Troxell also argues a joint trial will risk confusion about his liability because other members of the conspiracy doubted Troxell's commitment to the enterprise. If Troxell is tried together with these defendants, he argues, he may be wrongly portrayed as going along with a plan when in truth he resisted it. Troxell Reply at 4-11. Conflicts such as these are not new or remarkable. In Zafiro, for example, the Supreme Court confronted a more direct conflict between two defendants tried jointly. Each claimed innocence and said the other was guilty. See 506 U.S. at 535-36, 540-41. A joint trial was still appropriate. Separating the trial into two would not have prevented the government from offering evidence about what the other alleged conspirators had done. Id. at 540. As the Ninth Circuit explained in Fernandez, “a joint trial is particularly appropriate where the co-defendants are charged with conspiracy, because the concern for judicial efficiency is less likely to be outweighed by possible prejudice to the defendants when much of the same evidence would be admissible against each of them in separate trials.” 388 F.3d at 1242. Neither does a joint trial relieve the government of its obligation to prove each defendant's liability beyond a reasonable doubt. Zafiro, 506 U.S. at 540-41. This court can remind the jury of this burden however often is necessary, and it is well established “juries are presumed to follow their instructions.” Id. at 540 (quoting Richardson, 481 U.S. at 211).
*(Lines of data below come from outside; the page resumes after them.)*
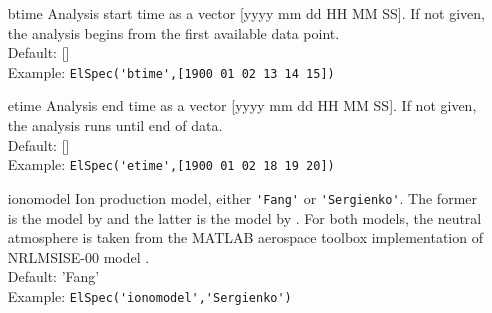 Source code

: \documentclass[12pt,a4paper]{report}
\begin{document}
\begin{itemize}
\item[btime] Analysis start time as a vector [yyyy mm dd HH MM SS]. If not given, the analysis begins from the first available data point.\\
Default: []\\
Example: \verb|ElSpec('btime',[1900 01 02 13 14 15])|\\

\item[etime] Analysis end time as a vector [yyyy mm dd HH MM SS]. If not given, the analysis runs until end of data.\\
Default: []\\
Example: \verb|ElSpec('etime',[1900 01 02 18 19 20])|\\

\item[ionomodel] Ion production model, either \verb|'Fang'| or \verb|'Sergienko'|. The former is the model by \cite{fang2010} and the latter is the model by \cite{sergienko1993}. For both models, the neutral atmosphere is taken from the MATLAB aerospace toolbox implementation of NRLMSISE-00 model \citep{picone2002}. \\
Default: 'Fang'\\
Example: \verb|ElSpec('ionomodel','Sergienko')|\\


\end{itemize}
\end{document}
Finally, by proposing a joint trial with Daniel and Sylvester, Troxell undercuts his argument that a six-defendant trial will deprive him of his trial rights. In a trial with Daniel and Sylvester, Troxell would likely confront many of the same potential prejudices he would face in a trial with the other defendants. Daniel, like Yandell, allegedly committed or planned murders to achieve the Aryan Brotherhood's purposes. Daniel, like Yandell, expressed doubts about Troxell's commitment to the Brotherhood. See Troxell Reply at 8-9. And Sylvester, like Yandell, was a partner in the alleged drug-trafficking scheme.

III. DANIEL

Daniel does not dispute he was properly joined with the other defendants named in the indictment under Rule 8(a). He argues primarily that if he must await a joint trial in 2024, he will have been deprived of his right to a speedy trial. Daniel Mot. at 6-8; Daniel Reply at 2-6. He also argues a joint trial will deprive him of his rights under the Speedy Trial Act, and he argues a joint trial will be unmanageable. Daniel Mot. at 9-10; Daniel Reply at 6-11. The court first addresses the Sixth Amendment.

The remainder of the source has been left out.